Before we even get to our big question, we need to clear preliminary underbrush aside.  English does not really have a word for the small room furnished with a water closet (incorrectly called a toilet, a word that properly denotes not an object but the process or activity involving a hairbrush, innumerable lotions and unctions, a dressing gown, a mirror, and the like) and lavatory (semi-correctly called a washbasin and incorrectly called a sink).  Perhaps because there is no possible way to bathe in it, we call it a bathroom or even more strangely, a bath.   Other languages known to me are awash in similar fogs of euphemism and indirection here.   Spanish-speaking countries often have these marked for caballeros (but I have never seen a hitching rail), and none for peatóns.

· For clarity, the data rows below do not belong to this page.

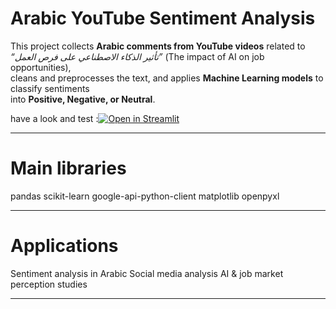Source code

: # Arabic YouTube Sentiment Analysis

This project collects **Arabic comments from YouTube videos** related to  
*“تأثير الذكاء الاصطناعي على فرص العمل”* (The impact of AI on job opportunities),  
cleans and preprocesses the text, and applies **Machine Learning models** to classify sentiments  
into **Positive, Negative, or Neutral**.  

have a look and test :[![Open in Streamlit]([https://static.streamlit.io/badges/streamlit_badge_black_white.svg)](https://your-username-arabic-youtube-sentiment.streamlit.app](https://arabic-youtube-sentiment-analysis-md.streamlit.app/))

---
# Main libraries

pandas
scikit-learn
google-api-python-client
matplotlib
openpyxl

---
# Applications

Sentiment analysis in Arabic
Social media analysis
AI & job market perception studies

 ---
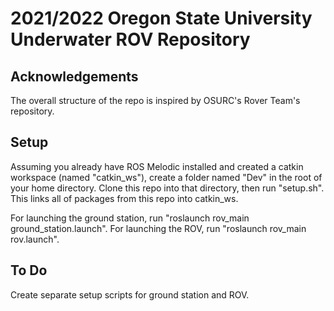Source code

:<h1>2021/2022 Oregon State University Underwater ROV Repository</h1>

## Acknowledgements

The overall structure of the repo is inspired by OSURC's Rover Team's repository.

## Setup
Assuming you already have ROS Melodic installed and created a catkin workspace (named "catkin_ws"), create a folder named "Dev" in the root of your home directory. Clone this repo into that directory, then run "setup.sh". This links all of packages from this repo into catkin_ws.

For launching the ground station, run "roslaunch rov_main ground_station.launch". For launching the ROV, run "roslaunch rov_main rov.launch".

## To Do
Create separate setup scripts for ground station and ROV.
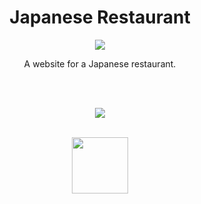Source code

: <div align="center">
<h1>Japanese Restaurant</h1>

<img  src="https://github.com/michaelkolesidis/project-japanese-restaurant/blob/master/src/images/cat_anim.gif"></img>

<p>A website for a Japanese restaurant.</p>

</div>


[//]: # (Free Software)
<div align="center">
  <br>
  <br>

  <a href="https://en.wikipedia.org/wiki/Linux"><img src="https://upload.wikimedia.org/wikipedia/commons/thumb/f/f9/Made_with_Linux.png/240px-Made_with_Linux.png"></a>
</div>
<br>                                                      
<div align="center">
  <a href="https://endsoftwarepatents.org/innovating-without-patents"><img style="height: 90px;" src="https://static.fsf.org/nosvn/esp/logos/innovating-without-patents.svg"></a>
</div>
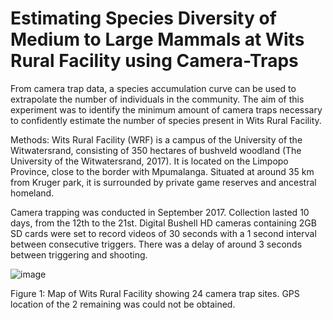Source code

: # Estimating Species Diversity of Medium to Large Mammals at Wits Rural Facility using Camera-Traps

From camera trap data, a species accumulation curve can be used to extrapolate the number of individuals in the community. The aim of this experiment was to identify the minimum amount of camera traps necessary to confidently estimate the number of species present in Wits Rural Facility.

Methods:
Wits Rural Facility (WRF) is a campus of the University of the Witwatersrand, consisting of 350 hectares of bushveld woodland (The University of the Witwatersrand, 2017).  It is located on the Limpopo Province, close to the border with Mpumalanga. Situated at around 35 km from Kruger park, it is surrounded by private game reserves and ancestral homeland.

Camera trapping was conducted in September 2017. Collection lasted 10 days, from the 12th to the 21st.  Digital Bushell HD cameras containing 2GB SD cards were set to record videos of 30 seconds with a 1 second interval between consecutive triggers. There was a delay of around 3 seconds between triggering and shooting.

 ![image](https://user-images.githubusercontent.com/81169525/151237467-23fe88af-e783-4bb2-a43f-128a1ad48b0e.png)

Figure 1: Map of Wits Rural Facility showing 24 camera trap sites. GPS location of the 2 remaining was could not be obtained.
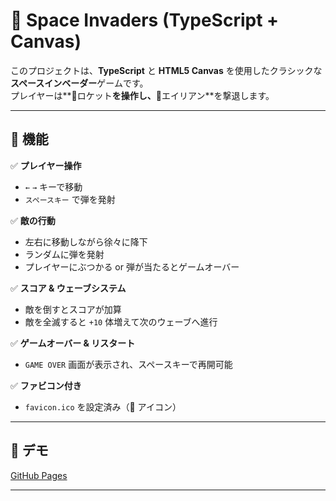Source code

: # 🚀 Space Invaders (TypeScript + Canvas)

このプロジェクトは、**TypeScript** と **HTML5 Canvas** を使用したクラシックな**スペースインベーダー**ゲームです。  
プレイヤーは**🚀ロケット**を操作し、**👾エイリアン**を撃退します。

---

## 📌 機能
✅ **プレイヤー操作**
- `←` `→` キーで移動
- `スペースキー` で弾を発射

✅ **敵の行動**
- 左右に移動しながら徐々に降下
- ランダムに弾を発射
- プレイヤーにぶつかる or 弾が当たるとゲームオーバー

✅ **スコア & ウェーブシステム**
- 敵を倒すとスコアが加算
- 敵を全滅すると `+10` 体増えて次のウェーブへ進行

✅ **ゲームオーバー & リスタート**
- `GAME OVER` 画面が表示され、スペースキーで再開可能

✅ **ファビコン付き**
- `favicon.ico` を設定済み（🚀 アイコン）

---

## 🚀 デモ
[GitHub Pages](https://spaceinvaders.gh.s35gyllt.net/)

---

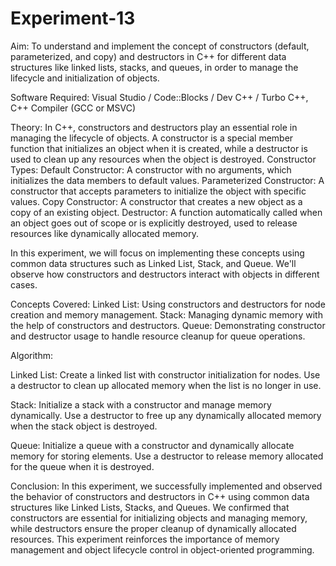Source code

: # Experiment-13

Aim: To understand and implement the concept of constructors (default, parameterized, and copy) and destructors in C++ for different data structures like linked lists, stacks, and queues, in order to manage the lifecycle and initialization of objects.

Software Required: Visual Studio / Code::Blocks / Dev C++ / Turbo C++, C++ Compiler (GCC or MSVC)

Theory: In C++, constructors and destructors play an essential role in managing the lifecycle of objects. A constructor is a special member function that initializes an object when it is created, while a destructor is used to clean up any resources when the object is destroyed.
Constructor Types:
Default Constructor: A constructor with no arguments, which initializes the data members to default values.
Parameterized Constructor: A constructor that accepts parameters to initialize the object with specific values.
Copy Constructor: A constructor that creates a new object as a copy of an existing object.
Destructor: A function automatically called when an object goes out of scope or is explicitly destroyed, used to release resources like dynamically allocated memory.

In this experiment, we will focus on implementing these concepts using common data structures such as Linked List, Stack, and Queue. We'll observe how constructors and destructors interact with objects in different cases.

Concepts Covered:
Linked List: Using constructors and destructors for node creation and memory management.
Stack: Managing dynamic memory with the help of constructors and destructors.
Queue: Demonstrating constructor and destructor usage to handle resource cleanup for queue operations.

Algorithm:

Linked List:
Create a linked list with constructor initialization for nodes.
Use a destructor to clean up allocated memory when the list is no longer in use.

Stack:
Initialize a stack with a constructor and manage memory dynamically.
Use a destructor to free up any dynamically allocated memory when the stack object is destroyed.

Queue:
Initialize a queue with a constructor and dynamically allocate memory for storing elements.
Use a destructor to release memory allocated for the queue when it is destroyed.

Conclusion: In this experiment, we successfully implemented and observed the behavior of constructors and destructors in C++ using common data structures like Linked Lists, Stacks, and Queues. We confirmed that constructors are essential for initializing objects and managing memory, while destructors ensure the proper cleanup of dynamically allocated resources. This experiment reinforces the importance of memory management and object lifecycle control in object-oriented programming.


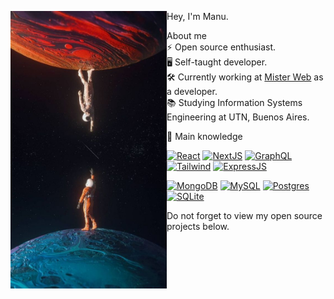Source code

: <p float="left">
  <img src='https://github.com/manucabral/manucabral/blob/main/photo.jpg' width='250' align="left">
  <p float="left">
 
  Hey, I'm Manu.<br>
    
  About me<br>
  ⚡ Open source enthusiast.<br>
  🖥 Self-taught developer.<br>
  🛠️ Currently working at [Mister Web](https://www.misterweb.com.ar/) as a developer.<br>
  📚 Studying Information Systems Engineering at UTN, Buenos Aires.<br>
  
</p>
<p>
  🧠 Main knowledge<br>
  <ul>
    <a href="https://es.reactjs.org/"><img src='https://img.shields.io/badge/React-%2320232a.svg?style=flat&logo=react&logoColor=%2361DAFB' alt="React"></a>
    <a href="#"><img src='https://img.shields.io/badge/Next-black?style=flat&logo=next.js&logoColor=white' alt="NextJS"></a>
    <a href="#"><img src='https://img.shields.io/badge/GraphQL-E10098?style=flat&logo=graphql&logoColor=white' alt="GraphQL"></a>
    <a href="#"><img src='https://img.shields.io/badge/Tailwind_CSS-38B2AC??style=flat&logo=TailwindCSS&logoColor=white' alt="Tailwind"></a>
    <a href="#"><img src='https://img.shields.io/badge/Express.js-%23404d59.svg?style=flat&logo=express&logoColor=%2361DAFB' alt="ExpressJS"></a>
  </ul>
  <ul>
    <a href="#"><img src='https://img.shields.io/badge/MongoDB-%234ea94b.svg?style=flat&logo=mongodb&logoColor=white' alt="MongoDB"></a>
    <a href="#"><img src='https://img.shields.io/badge/MySQL-%2300f.svg?style=flat&logo=mysql&logoColor=white' alt="MySQL"></a>
    <a href="#"><img src='https://img.shields.io/badge/Postgres-%23316192.svg?style=flat&logo=postgresql&logoColor=white' alt="Postgres"></a>
    <a href="#"><img src='https://img.shields.io/badge/SQlite-%2307405e.svg?style=flat&logo=sqlite&logoColor=white' alt="SQLite"></a>
  </ul>
</p>
Do not forget to view my open source projects below.
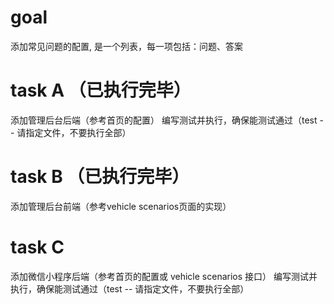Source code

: # goal

添加常见问题的配置, 是一个列表，每一项包括：问题、答案

# task A （已执行完毕）

添加管理后台后端（参考首页的配置）
编写测试并执行，确保能测试通过（test -- 请指定文件，不要执行全部）

# task B （已执行完毕）

添加管理后台前端（参考vehicle scenarios页面的实现）

# task C

添加微信小程序后端（参考首页的配置或 vehicle scenarios 接口）
编写测试并执行，确保能测试通过（test -- 请指定文件，不要执行全部）
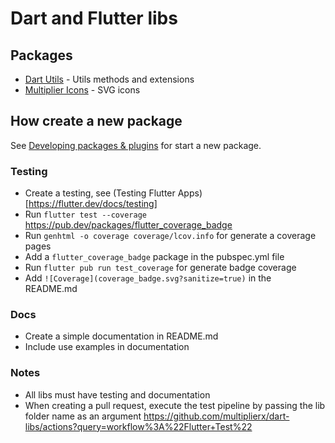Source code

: # Dart and Flutter libs

## Packages

- [Dart Utils](dart_utils) - Utils methods and extensions
- [Multiplier Icons](multiplier_icons) - SVG icons

## How create a new package

See [Developing packages & plugins](https://flutter.dev/docs/development/packages-and-plugins/developing-packages) for start a new package.

### Testing

- Create a testing, see (Testing Flutter Apps)[https://flutter.dev/docs/testing]
- Run `flutter test --coverage` https://pub.dev/packages/flutter_coverage_badge
- Run `genhtml -o coverage coverage/lcov.info` for generate a coverage pages
- Add a `flutter_coverage_badge` package in the pubspec.yml file
- Run `flutter pub run test_coverage` for generate badge coverage
- Add `![Coverage](coverage_badge.svg?sanitize=true)` in the README.md

### Docs

- Create a simple documentation in README.md
- Include use examples in documentation

### Notes

- All libs must have testing and documentation
- When creating a pull request, execute the test pipeline by passing the lib folder name as an argument https://github.com/multiplierx/dart-libs/actions?query=workflow%3A%22Flutter+Test%22
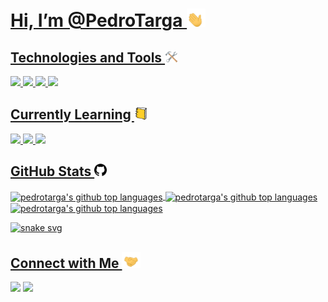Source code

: <a href="https://github.com/PedroTarga">

# Hi, I’m @PedroTarga <img src="./media/waving-hand.gif" width="30px">

## Technologies and Tools <img src="./media/hammer-and-wrench.gif" width="20px">

![](https://img.shields.io/badge/Editor-VSCode-informational?style=flat&logo=visualstudiocode&logoColor=white&color=#61bb94)
![](https://img.shields.io/badge/Code-JavaScript-informational?style=flat&logo=javascript&logoColor=white&color=#61bb94)
![](https://img.shields.io/badge/Code-HTML-informational?style=flat&logo=html5&logoColor=white&color=#61bb94)
![](https://img.shields.io/badge/Code-CSS-informational?style=flat&logo=css3&logoColor=white&color=#61bb94)

## Currently Learning <img src="./media/books.gif" width="20px">

![](https://img.shields.io/badge/Code-Python-informational?style=flat&logo=python&logoColor=white&color=#61bb94)
![](https://img.shields.io/badge/Database-MySQL-informational?style=flat&logo=mysql&logoColor=white&color=#61bb94)
![](https://img.shields.io/badge/Backend-Node.js-informational?style=flat&logo=nodedotjs&logoColor=white&color=#61bb94)

## GitHub Stats <img src="./media/github.svg" width="20px"> 

<img height="140px" align="center" src="https://github-readme-stats.vercel.app/api?username=pedrotarga&theme=vue&hide=contribs,prs&show_icons=true&bg_color=white" alt="pedrotarga's github top languages" />
<img height="140px" align="center" src="https://github-readme-stats.vercel.app/api/wakatime?username=targapedro&theme=vue&bg_color=white" alt="pedrotarga's github top languages" />
<img height="140px" width="300px" align="center" src="https://github-readme-stats.vercel.app/api/top-langs/?username=pedrotarga&theme=vue&layout=compact&bg_color=white" alt="pedrotarga's github top languages" />


![snake svg](https://github.com/PedroTarga/PedroTarga/blob/output/github-contribution-grid-snake.svg)

## Connect with Me <img src="./media/shaking-hands.gif" width="30px"> 

</a>

<a href="twitter.com/TargePeter"><img src="https://img.shields.io/badge/-Twitter-%23333?style=for-the-badge&logo=twitter&logoColor=white&color=blue"></a>
<a href = "mailto:targa.pe@gmail.com"><img src="https://img.shields.io/badge/-Gmail-%23333?style=for-the-badge&logo=gmail&logoColor=white&color=red" target="_blank"></a>


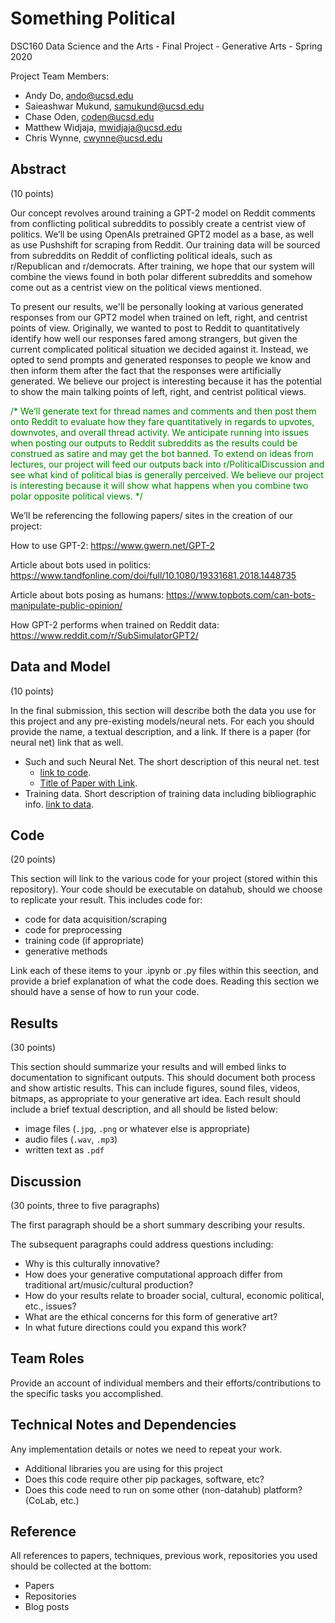 # Something Political

DSC160 Data Science and the Arts - Final Project - Generative Arts - Spring 2020

Project Team Members: 
- Andy Do, ando@ucsd.edu
- Saieashwar Mukund, samukund@ucsd.edu
- Chase Oden, coden@ucsd.edu
- Matthew Widjaja, mwidjaja@ucsd.edu
- Chris Wynne, cwynne@ucsd.edu


## Abstract

(10 points) 

Our concept revolves around training a GPT-2 model on Reddit comments from conflicting political subreddits to possibly create a centrist view of politics. We’ll be using OpenAIs pretrained GPT2 model as a base, as well as use Pushshift for scraping from Reddit. Our training data will be sourced from subreddits on Reddit of conflicting political ideals, such as r/Republican and r/democrats. After training, we hope that our system will combine the views found in both polar different subreddits and somehow come out as a centrist view on the political views mentioned.

To present our results, we'll be personally looking at various generated responses from our GPT2 model when trained on left, right, and centrist points of view. Originally, we wanted to post to Reddit to quantitatively identify how well our responses fared among strangers, but given the current complicated political situation we decided against it. Instead, we opted to send prompts and generated responses to people we know and then inform them after the fact that the responses were artificially generated. We believe our project is interesting because it has the potential to show the main talking points of left, right, and centrist political views. 

<font color="green">/*
We’ll generate text for thread names and comments and then post them onto Reddit to evaluate how they fare quantitatively in regards to upvotes, downvotes, and overall thread activity. We anticipate running into issues when posting our outputs to Reddit subreddits as the results could be construed as satire and may get the bot banned. To extend on ideas from lectures, our project will feed our outputs back into r/PoliticalDiscussion and see what kind of political bias is generally perceived. We believe our project is interesting because it will show what happens when you combine two polar opposite political views. 
*/</font>

We’ll be referencing the following papers/ sites in the creation of our project:

How to use GPT-2:
https://www.gwern.net/GPT-2

Article about bots used in politics:
https://www.tandfonline.com/doi/full/10.1080/19331681.2018.1448735

Article about bots posing as humans:
https://www.topbots.com/can-bots-manipulate-public-opinion/

How GPT-2 performs when trained on Reddit data:
https://www.reddit.com/r/SubSimulatorGPT2/


## Data and Model

(10 points) 

In the final submission, this section will describe both the data you use for this project and any pre-existing models/neural nets. For each you should provide the name, a textual description, and a link. If there is a paper (for neural net) link that as well.
- Such and such Neural Net. The short description of this neural net. test
  - [link to code]().
  - [Title of Paper with Link](). 
- Training data. Short description of training data including bibliographic info. [link to data]().

## Code

(20 points)

This section will link to the various code for your project (stored within this repository). Your code should be executable on datahub, should we choose to replicate your result. This includes code for: 

- code for data acquisition/scraping
- code for preprocessing
- training code (if appropriate)
- generative methods

Link each of these items to your .ipynb or .py files within this seection, and provide a brief explanation of what the code does. Reading this section we should have a sense of how to run your code.

## Results

(30 points) 

This section should summarize your results and will embed links to documentation to significant outputs. This should document both process and show artistic results. This can include figures, sound files, videos, bitmaps, as appropriate to your generative art idea. Each result should include a brief textual description, and all should be listed below: 

- image files (`.jpg`, `.png` or whatever else is appropriate)
- audio files (`.wav`, `.mp3`)
- written text as `.pdf`

## Discussion

(30 points, three to five paragraphs)

The first paragraph should be a short summary describing your results.

The subsequent paragraphs could address questions including:
- Why is this culturally innovative?
- How does your generative computational approach differ from traditional art/music/cultural production? 
- How do your results relate to broader social, cultural, economic political, etc., issues? 
- What are the ethical concerns for this form of generative art? 
- In what future directions could you expand this work?

## Team Roles

Provide an account of individual members and their efforts/contributions to the specific tasks you accomplished.

## Technical Notes and Dependencies

Any implementation details or notes we need to repeat your work. 
- Additional libraries you are using for this project
- Does this code require other pip packages, software, etc?
- Does this code need to run on some other (non-datahub) platform? (CoLab, etc.)

## Reference

All references to papers, techniques, previous work, repositories you used should be collected at the bottom:
- Papers
- Repositories
- Blog posts
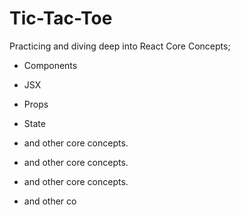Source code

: # Tic-Tac-Toe

Practicing and diving deep into React Core Concepts; 
- Components
- JSX
- Props
- State
- and other core concepts.

- and other core concepts.

- and other core concepts.


- and other co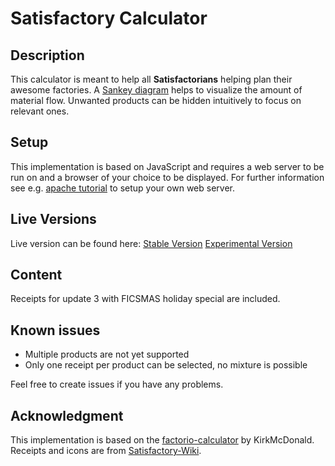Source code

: # Satisfactory Calculator

## Description

This calculator is meant to help all **Satisfactorians** helping plan their awesome factories. A [Sankey diagram](https://en.wikipedia.org/wiki/Sankey_diagram) helps to visualize the amount of material flow. Unwanted products can be hidden intuitively to focus on relevant ones.

## Setup 

This implementation is based on JavaScript and requires a web server to be run on and a browser of your choice to be displayed.
For further information see e.g. [apache tutorial](https://ubuntu.com/tutorials/install-and-configure-apache#1-overview) to setup your own web server.

## Live Versions

Live version can be found here:
[Stable Version](http://barthler.ddns.net/satisfactory-calculator/calc.html)
[Experimental Version](http://barthler.ddns.net/satisfactory-calculator-experimental/calc.html)

## Content

Receipts for update 3 with FICSMAS holiday special are included.

## Known issues

* Multiple products are not yet supported
* Only one receipt per product can be selected, no mixture is possible

Feel free to create issues if you have any problems.

## Acknowledgment

This implementation is based on the [factorio-calculator](https://github.com/KirkMcDonald/kirkmcdonald.github.io) by KirkMcDonald.<br>
Receipts and icons are from [Satisfactory-Wiki](https://satisfactory.fandom.com/wiki/Satisfactory_Wiki).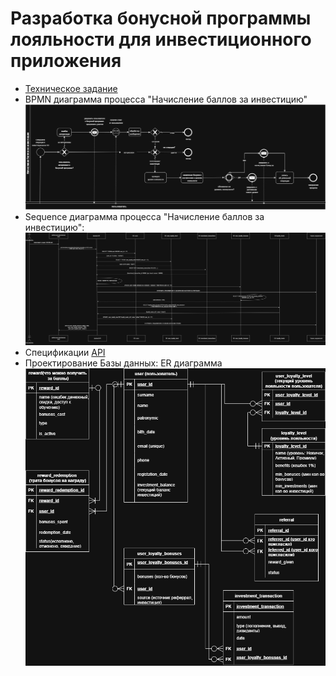 # Разработка бонусной программы лояльности для инвестиционного приложения
* [Техническое задание](https://github.com/404-veronika/testsystemanalitic/blob/main/Invest%20Capital%20Bonus.pdf)
* BPMN диаграмма процесса "Начисление баллов за инвестицию" ![BPMN.drawio.png](https://github.com/404-veronika/testsystemanalitic/blob/main/Images/BPMN.drawio.png)
* Sequence диаграмма процесса "Начисление баллов за инвестицию":![sequence.drawio.png](Images/sequence.drawio.png) 
* Спецификации [API](https://github.com/404-veronika/testsystemanalitic/tree/main/API)
* Проектирование Базы данных: ER диаграмма ![ER.drawio.png](Images/ER.drawio.png)
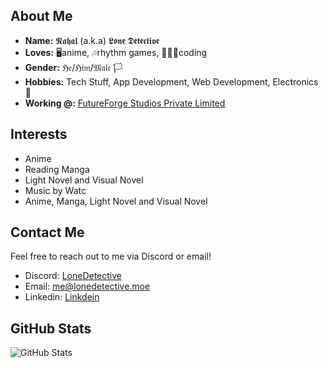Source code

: ## About Me
- **Name:** 𝕹𝖆𝖍𝖆𝖑 (a.k.a) 𝕷𝖔𝖓𝖊 𝕯𝖊𝖙𝖊𝖈𝖙𝖎𝖛𝖊
- **Loves:** 🖥anime, 🎶rhythm games, 👨🏼‍💻coding
- **Gender:** ℌ𝔢/ℌ𝔦𝔪/𝔐𝔞𝔩𝔢 🏳️
- **Hobbies:** Tech Stuff, App Development, Web Development, Electronics 🤖
- **Working @:** [FutureForge Studios Private Limited](http://ffstudios.io/)

## Interests
- Anime
- Reading Manga
- Light Novel and Visual Novel
- Music by Watc
- Anime, Manga, Light Novel and Visual Novel

## Contact Me
Feel free to reach out to me via Discord or email!
- Discord: [LoneDetective](https://discordid.netlify.app/?id=443309440410583060)
- Email: [me@lonedetective.moe](mailto:me@lonedetective.moe)
- Linkedin: [Linkdein](https://www.linkedin.com/in/nahal786/)

## GitHub Stats
![GitHub Stats](https://github-readme-stats.vercel.app/api?username=aka-nahal&show_icons=true&include_all_commits=true&theme=github_dark&hide_border=false)

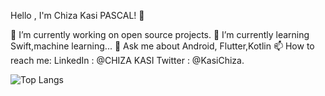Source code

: Hello , I'm Chiza Kasi PASCAL! 👋

🔭 I’m currently working on open source projects.
🌱 I’m currently learning Swift,machine learning...
💬 Ask me about Android, Flutter,Kotlin
📫 How to reach me: LinkedIn : @CHIZA KASI  Twitter : @KasiChiza.


![Top Langs](https://github-readme-stats.vercel.app/api/top-langs/?username=chizakasipascal)
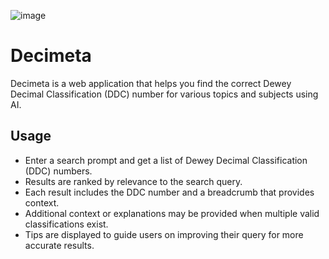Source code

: ![image](https://github.com/Lioness100/decimeta/assets/65814829/0d15b868-1ea9-49d7-8f75-3adecb014474)

# Decimeta

Decimeta is a web application that helps you find the correct Dewey Decimal Classification (DDC) number for various topics and subjects using AI.

## Usage

- Enter a search prompt and get a list of Dewey Decimal Classification (DDC) numbers.
- Results are ranked by relevance to the search query.
- Each result includes the DDC number and a breadcrumb that provides context.
- Additional context or explanations may be provided when multiple valid classifications exist.
- Tips are displayed to guide users on improving their query for more accurate results.
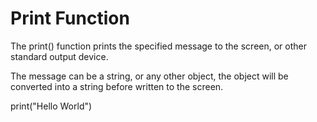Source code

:# Print Function
The print() function prints the specified message to the screen, or other standard output device.

The message can be a string, or any other object, the object will be converted into a string before written to the screen.

 print("Hello World")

One way or another, we get to it, and find equipment for one person at a time, marked graphically or verbally for either men or women.  Why?  what modesty is offended by using one of these, alone, after someone of the opposite sex has done so, modesty that does not demand hotel rooms be so segregated?  Why should someone be standing around waiting for the one on the left when the other is empty? But this is not a language question.

We may also find a sign that reads Unisex. Ah, and now we come to my question:  why is a uniperson, disex (or multigender) bathroom, labelled with a madeup word that is wrong both ways, with no fastidious or euphemistic result?

Update 13/VIII/13: anyone who reads this far (and I’m humbled by seeing more than 30 comments!) deserves more and better lunacy.  So with the thinnest possible connection, I nominate (i) Jonathan Miller’s immortal bit (by the way, the complete BtF is here, woo hoo!) and (ii) a Wikipedia article I never in my wildest fevered dreams imagined could exist, let alone extend beyond about fifty words.